Willemijn Verkaik, who has played Elphaba in the West End, on Broadway and in Germany and Holland, returns to the part in London from January 2017. She believes part of its appeal is "the warm, loving energy. People come out feeling stronger and proud of who they are." She praised the "amazing" Tucker, who conveyed Elphaba's "strength, fighting with everything you've got. I'm so proud of her, and proud to be going on that stage again."
Verkaik said all the Wicked girls share a bond - "we're green sisters!" - and former Glinda Savannah Stevenson agreed. "It's been so lovely to see Willemijn - in fact she's coming back to stay with me tonight! There's a really special connection when you play those roles together."
Mathers said she found that bond with Tucker "from day one", and saluted the "girl power" of a (sadly, still unusual) musical anchored by a friendship between two strong women. "Everyone can relate to it. Even though it's set in Oz, these are real-life themes. The writing is incredible, and that gives it real heart."
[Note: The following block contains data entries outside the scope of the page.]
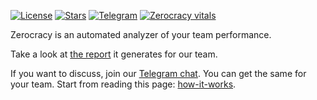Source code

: [![License](https://img.shields.io/badge/license-MIT-green.svg)](https://github.com/zerocracy/judges-action/blob/master/LICENSE.txt)
[![Stars](https://img.shields.io/github/stars/zerocracy)](https://github.com/zerocracy)
[![Telegram](https://img.shields.io/badge/Telegram-join-active?logo=telegram)](https://t.me/zerocracy)
[![Zerocracy vitals](https://zerocracy.github.io/judges-action/zerocracy-badge.svg)](https://zerocracy.github.io/judges-action/zerocracy-vitals.html)

Zerocracy is an automated analyzer of your team performance.

Take a look at [the report] it generates for our team.

If you want to discuss, join our [Telegram chat](https://t.me/zerocracy).
You can get the same for your team.
Start from reading this page: [how-it-works].

[the report]: https://zerocracy.github.io/judges-action/zerocracy-vitals.html
[how-it-works]: https://www.zerocracy.com/how-it-works
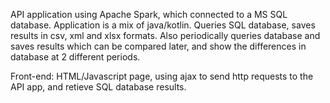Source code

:API application using Apache Spark, which connected to a MS SQL database.
Application is a mix of java/kotlin. Queries SQL database, saves results in csv, xml and xlsx formats.
Also periodically queries database and saves results which can be compared later, and show the differences in database at 2 different periods.

Front-end:
HTML/Javascript page, using ajax to send http requests to the API app, and retieve SQL database results.
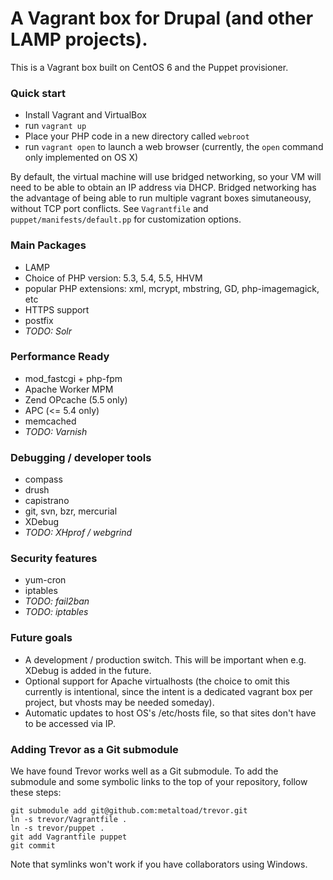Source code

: # A Vagrant box for Drupal (and other LAMP projects).

This is a Vagrant box built on CentOS 6 and the Puppet provisioner.

### Quick start ###

* Install Vagrant and VirtualBox
* run `vagrant up`
* Place your PHP code in a new directory called `webroot`
* run `vagrant open` to launch a web browser (currently, the `open` command only implemented on OS X)

By default, the virtual machine will use bridged networking, so your VM will need to be able to obtain an IP address via DHCP.  Bridged networking has the advantage of being able to run multiple vagrant boxes simutaneousy, without TCP port conflicts.
See `Vagrantfile` and `puppet/manifests/default.pp` for customization options.

### Main Packages ###

* LAMP
* Choice of PHP version: 5.3, 5.4, 5.5, HHVM
* popular PHP extensions: xml, mcrypt, mbstring, GD, php-imagemagick, etc
* HTTPS support
* postfix
* _TODO: Solr_

### Performance Ready ###

* mod_fastcgi + php-fpm
* Apache Worker MPM
* Zend OPcache (5.5 only)
* APC (<= 5.4 only)
* memcached
* _TODO: Varnish_

### Debugging / developer tools ###

* compass
* drush
* capistrano
* git, svn, bzr, mercurial
* XDebug
* _TODO: XHprof / webgrind_

### Security features ###

* yum-cron
* iptables
* _TODO: fail2ban_
* _TODO: iptables_

### Future goals ###

* A development / production switch.  This will be important when e.g. XDebug is added in the future.
* Optional support for Apache virtualhosts (the choice to omit this currently is intentional, since the intent is a dedicated vagrant box per project, but vhosts may be needed someday).
* Automatic updates to host OS's /etc/hosts file, so that sites don't have to be accessed via IP.

### Adding Trevor as a Git submodule ###

We have found Trevor works well as a Git submodule.  To add the submodule and some symbolic links to the top of your repository, follow these steps:

    git submodule add git@github.com:metaltoad/trevor.git
    ln -s trevor/Vagrantfile .
    ln -s trevor/puppet .
    git add Vagrantfile puppet
    git commit

Note that symlinks won't work if you have collaborators using Windows.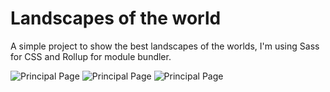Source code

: # Landscapes of the world

A simple project to show the best landscapes of the worlds,
I'm using Sass for CSS and Rollup for module bundler.

![Principal Page](https://github.com/ih8sun/Landscape-World/blob/9bcdff966e4ef68eb1c1ca4636a3b396afd5a75b/img/Principal1.png)
![Principal Page](https://github.com/ih8sun/Landscape-World/blob/9bcdff966e4ef68eb1c1ca4636a3b396afd5a75b/img/Principal2.png)
![Principal Page](https://github.com/ih8sun/Landscape-World/blob/9bcdff966e4ef68eb1c1ca4636a3b396afd5a75b/img/Principal3.png)
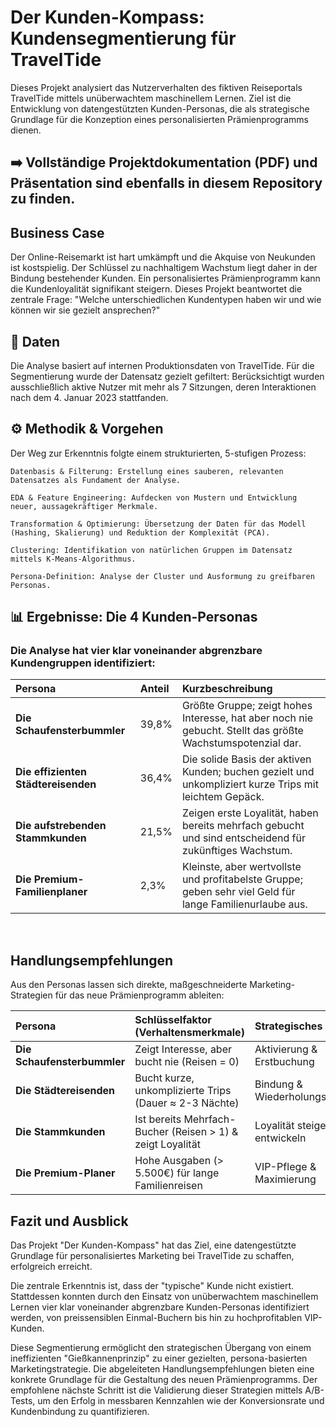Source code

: # **Der Kunden-Kompass: Kundensegmentierung für TravelTide**

Dieses Projekt analysiert das Nutzerverhalten des fiktiven Reiseportals TravelTide mittels unüberwachtem maschinellem Lernen. Ziel ist die Entwicklung von datengestützten Kunden-Personas, die als strategische Grundlage für die Konzeption eines personalisierten Prämienprogramms dienen.

## ➡️ Vollständige Projektdokumentation (PDF) und Präsentation sind ebenfalls in diesem Repository zu finden.

## Business Case
Der Online-Reisemarkt ist hart umkämpft und die Akquise von Neukunden ist kostspielig. Der Schlüssel zu nachhaltigem Wachstum liegt daher in der Bindung bestehender Kunden. Ein personalisiertes Prämienprogramm kann die Kundenloyalität signifikant steigern. Dieses Projekt beantwortet die zentrale Frage: "Welche unterschiedlichen Kundentypen haben wir und wie können wir sie gezielt ansprechen?"

## 📂 Daten
Die Analyse basiert auf internen Produktionsdaten von TravelTide. Für die Segmentierung wurde der Datensatz gezielt gefiltert: Berücksichtigt wurden ausschließlich aktive Nutzer mit mehr als 7 Sitzungen, deren Interaktionen nach dem 4. Januar 2023 stattfanden.

## ⚙️ Methodik & Vorgehen

Der Weg zur Erkenntnis folgte einem strukturierten, 5-stufigen Prozess:
    
    Datenbasis & Filterung: Erstellung eines sauberen, relevanten Datensatzes als Fundament der Analyse.
    
    EDA & Feature Engineering: Aufdecken von Mustern und Entwicklung neuer, aussagekräftiger Merkmale.
    
    Transformation & Optimierung: Übersetzung der Daten für das Modell (Hashing, Skalierung) und Reduktion der Komplexität (PCA).
    
    Clustering: Identifikation von natürlichen Gruppen im Datensatz mittels K-Means-Algorithmus.
    
    Persona-Definition: Analyse der Cluster und Ausformung zu greifbaren Personas.

## 📊 Ergebnisse: Die 4 Kunden-Personas
### Die Analyse hat vier klar voneinander abgrenzbare Kundengruppen identifiziert:

| Persona | Anteil | Kurzbeschreibung |
| :--- | :--- | :--- |
|  **Die Schaufensterbummler** | 39,8% | Größte Gruppe; zeigt hohes Interesse, hat aber noch nie gebucht. Stellt das größte Wachstumspotenzial dar. |
|  **Die effizienten Städtereisenden** | 36,4% | Die solide Basis der aktiven Kunden; buchen gezielt und unkompliziert kurze Trips mit leichtem Gepäck. |
|  **Die aufstrebenden Stammkunden** | 21,5% | Zeigen erste Loyalität, haben bereits mehrfach gebucht und sind entscheidend für zukünftiges Wachstum. |
|  **Die Premium-Familienplaner** | 2,3% | Kleinste, aber wertvollste und profitabelste Gruppe; geben sehr viel Geld für lange Familienurlaube aus. |

<br>

## Handlungsempfehlungen

Aus den Personas lassen sich direkte, maßgeschneiderte Marketing-Strategien für das neue Prämienprogramm ableiten:

| Persona |Schlüsselfaktor (Verhaltensmerkmale)| Strategisches Ziel | Top-Vorteil (Perk) |
| :--- |:--- | :--- | :--- |
|  **Die Schaufensterbummler** |Zeigt Interesse, aber bucht nie (Reisen = 0) | Aktivierung & Erstbuchung | Exklusive Rabatte |
|  **Die Städtereisenden** |Bucht kurze, unkomplizierte Trips (Dauer ≈ 2-3 Nächte)| Bindung & Wiederholungskauf | Keine Stornogebühren |
|  **Die Stammkunden** |Ist bereits Mehrfach-Bucher (Reisen > 1) & zeigt Loyalität| Loyalität steigern & entwickeln | 1 Hotelnacht gratis |
|  **Die Premium-Planer** |Hohe Ausgaben (> 5.500€) für lange Familienreisen| VIP-Pflege & Maximierung | Kostenfreies Aufgabegepäck |


## Fazit und Ausblick
Das Projekt "Der Kunden-Kompass" hat das Ziel, eine datengestützte Grundlage für personalisiertes Marketing bei TravelTide zu schaffen, erfolgreich erreicht.

Die zentrale Erkenntnis ist, dass der "typische" Kunde nicht existiert. Stattdessen konnten durch den Einsatz von unüberwachtem maschinellem Lernen vier klar voneinander abgrenzbare Kunden-Personas identifiziert werden, von preissensiblen Einmal-Buchern bis hin zu hochprofitablen VIP-Kunden.

Diese Segmentierung ermöglicht den strategischen Übergang von einem ineffizienten "Gießkannenprinzip" zu einer gezielten, persona-basierten Marketingstrategie. Die abgeleiteten Handlungsempfehlungen bieten eine konkrete Grundlage für die Gestaltung des neuen Prämienprogramms. Der empfohlene nächste Schritt ist die Validierung dieser Strategien mittels A/B-Tests, um den Erfolg in messbaren Kennzahlen wie der Konversionsrate und Kundenbindung zu quantifizieren.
Some themes seem particularly pertinent in the current climate, particularly following a fractious US Presidential debate: the scapegoating of minorities, pandering to and deceiving the public, intolerance of difference, focus on appearances, and the tearing down of a strong woman. Stephen admitted "every time we have an election, the wizard changes in my mind", and agreed that the slippery figure could "definitely" be read as Trump at the moment.
Next up for Wicked is the long-anticipated movie adaptation. Schwartz said they have "a pretty good outline of what the movie is going to be and how we're going to reconceive the material for the screen. It's actually a lot of fun for us, and very exciting. The director of the film, Stephen Daldry, was here tonight, and we've been beginning work with him. So yeah, it's under way. We're a few years away obviously, but work has definitely begun."
There's no word on casting yet - "we want to get further down the line in terms of what the roles really call for. Maybe in a year or so we'll start thinking about casting". But one thing is nailed down: "There will be new songs going in for sure."
In the meantime, Wicked the stage show isn't going anywhere, believes Savile. "It's a spectacle, the story's amazing, and you really care about the characters. Shows opening now have such a hard deal. They got the timing bang on, and people come back again and again."